A local schoolteacher’s work abroad and influence locally has earned her the Peace and Justice Human Rights Award from a statewide educators’ association
Kathleen Minck, a second-grade teacher at Ocean View Elementary School in Arroyo Grande, has taught at the primary level for 29 years and served on various education committees.
But her influence at home and abroad earned Minck the award from the California Teachers Association earlier this month.
Minck said she normally shies away from awards, but the peace and justice honor “just rang a bell” with her.
“It resonated with me,” she explained.
The CTA State Council of Education adopted the CTA Human Rights Awards Program in October 1984 to promote and protect human and civil rights.
Minck’s advocacy abroad, which spans about one-third of her career, began about 10 years ago in Manila, Philippines, where she said she witnessed severe child poverty.
“You see beggars whose legs have been broken so that they can get more money,” she said. “You see children digging in dirt piles trying to get syringes. You see all of the waterways polluted with trash, just a lot of extreme poverty.”
Minck said the images sparked her interest in expanding educational opportunities abroad. That spark ignited when she saw a documentary on child labor in Manila that Free the Children, an international education and human rights charity, produced.
The organization’s international awareness campaign in the U.S. helped guide Minck’s work in a nutrition and wellness committee in the Lucia Mar Unified School District, and she partnered with Free the Children to host assemblies and rally support for initiatives about healthy eating, exercise and caring for the world at six district schools.
Minck decided, after reading the New York Times bestseller “Three Cups of Tea,” to travel to Kenya in the remote village of Ngumbulu. Minck said, with no running water or electricity, she worked alongside villagers to build a secondary school.
When she shared the experience with parents and students locally, it led to a fundraiser that raised $1,000 split between a local animal shelter and the Ngumbulu school Minck helped build.
“If you want to make a difference, you tap into the energy of the children,” she said.
But when a lapse in funding caused local work with Free the Children to grind to a halt, Minck shifted her focus to educational funding.
She traveled to Venezuela in 2009 and Cuba in 2010 to research systems that offered access to government-subsidized education and health care. Minck presented her research to the Civil Rights in Education committee for the California Teachers Association State Council.
She lobbied legislators nationally and in California to support more education funding. When education funding ballot items materialized in 2012, Minck said she walked precincts and knocked on doors to get voters to mark “yes” on Proposition 30 and “no” on Proposition 32, items to lend more money to California schools.
“Both propositions went the way we wanted, so we were very happy with the outcome of that,” she said.
Minck translated a need for educational advocacy abroad to students locally with cultural awareness lessons and fundraising initiatives.
But Scott Danielson, a third-grade teacher at Ocean View, said Minck has been as instrumental in advocating for teachers’ rights as students.

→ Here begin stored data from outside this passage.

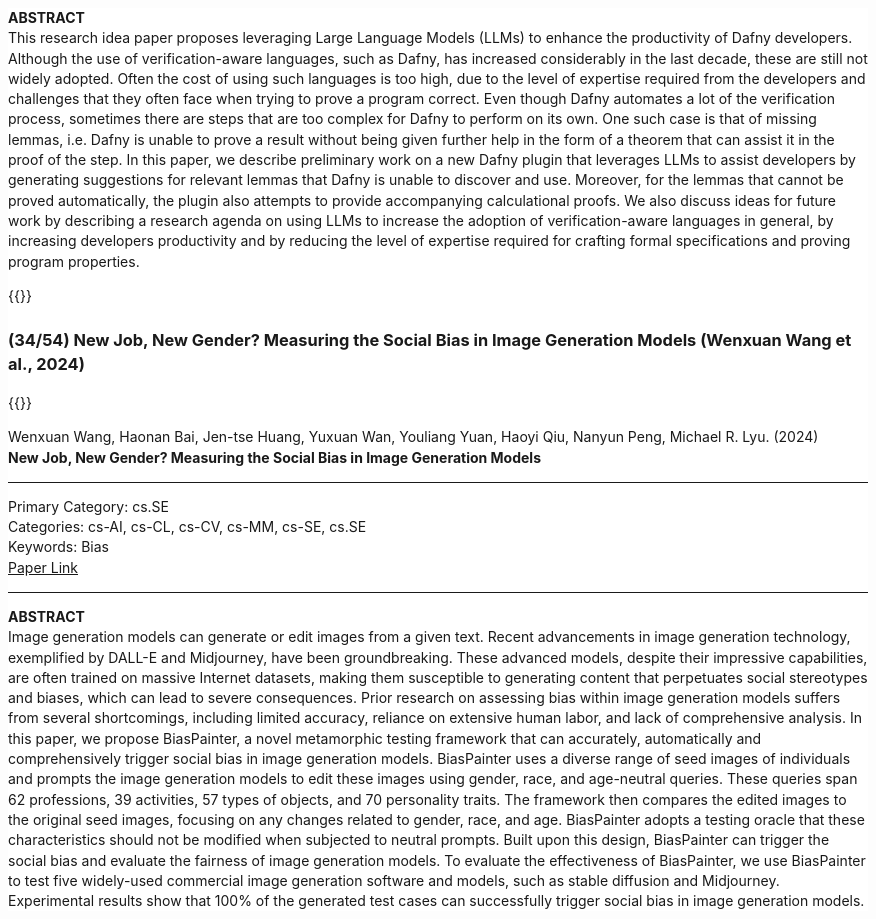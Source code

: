 **ABSTRACT**  
This research idea paper proposes leveraging Large Language Models (LLMs) to enhance the productivity of Dafny developers. Although the use of verification-aware languages, such as Dafny, has increased considerably in the last decade, these are still not widely adopted. Often the cost of using such languages is too high, due to the level of expertise required from the developers and challenges that they often face when trying to prove a program correct. Even though Dafny automates a lot of the verification process, sometimes there are steps that are too complex for Dafny to perform on its own. One such case is that of missing lemmas, i.e. Dafny is unable to prove a result without being given further help in the form of a theorem that can assist it in the proof of the step.   In this paper, we describe preliminary work on a new Dafny plugin that leverages LLMs to assist developers by generating suggestions for relevant lemmas that Dafny is unable to discover and use. Moreover, for the lemmas that cannot be proved automatically, the plugin also attempts to provide accompanying calculational proofs. We also discuss ideas for future work by describing a research agenda on using LLMs to increase the adoption of verification-aware languages in general, by increasing developers productivity and by reducing the level of expertise required for crafting formal specifications and proving program properties.

{{</citation>}}


### (34/54) New Job, New Gender? Measuring the Social Bias in Image Generation Models (Wenxuan Wang et al., 2024)

{{<citation>}}

Wenxuan Wang, Haonan Bai, Jen-tse Huang, Yuxuan Wan, Youliang Yuan, Haoyi Qiu, Nanyun Peng, Michael R. Lyu. (2024)  
**New Job, New Gender? Measuring the Social Bias in Image Generation Models**  

---
Primary Category: cs.SE  
Categories: cs-AI, cs-CL, cs-CV, cs-MM, cs-SE, cs.SE  
Keywords: Bias  
[Paper Link](http://arxiv.org/abs/2401.00763v1)  

---


**ABSTRACT**  
Image generation models can generate or edit images from a given text. Recent advancements in image generation technology, exemplified by DALL-E and Midjourney, have been groundbreaking. These advanced models, despite their impressive capabilities, are often trained on massive Internet datasets, making them susceptible to generating content that perpetuates social stereotypes and biases, which can lead to severe consequences. Prior research on assessing bias within image generation models suffers from several shortcomings, including limited accuracy, reliance on extensive human labor, and lack of comprehensive analysis. In this paper, we propose BiasPainter, a novel metamorphic testing framework that can accurately, automatically and comprehensively trigger social bias in image generation models. BiasPainter uses a diverse range of seed images of individuals and prompts the image generation models to edit these images using gender, race, and age-neutral queries. These queries span 62 professions, 39 activities, 57 types of objects, and 70 personality traits. The framework then compares the edited images to the original seed images, focusing on any changes related to gender, race, and age. BiasPainter adopts a testing oracle that these characteristics should not be modified when subjected to neutral prompts. Built upon this design, BiasPainter can trigger the social bias and evaluate the fairness of image generation models. To evaluate the effectiveness of BiasPainter, we use BiasPainter to test five widely-used commercial image generation software and models, such as stable diffusion and Midjourney. Experimental results show that 100\% of the generated test cases can successfully trigger social bias in image generation models.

“She’s done an enormous amount to help our teachers union,” he said. “And for many years, she wouldn’t accept any accolades at all. She didn’t think it was fair to other teachers.”
Danielson said the CTA human rights award was “near and dear to her heart.”
He has worked across an outdoor corridor from Minck for about five years.
“She’s always been there, and I’ve always been here,” Danielson said.
He recommended Minck for the CTA award in January and described the veteran teacher as selfless, dedicated and concerned.
Danielson said Minck’s time in Kenya and positive attitude about the experience is a testament to her character.
“She lived like the people there lived,” he said. “She was glad to have had that experience. She didn’t speak negatively.”
Minck mixed cement, helped with scaffolding and dug trenches to prevent flooding on a dirt road that leads to the school.
“You think about what you’re going to do during your summer vacation,” Danielson said. “This is what she did.”
Minck described the work as “backbreaking but fulfilling.” She said the most important principle she learned was to work with the villagers instead of working for them.
“I didn’t want to come in like the great white hope doing this project for them,” she said. “The idea was to work with them.”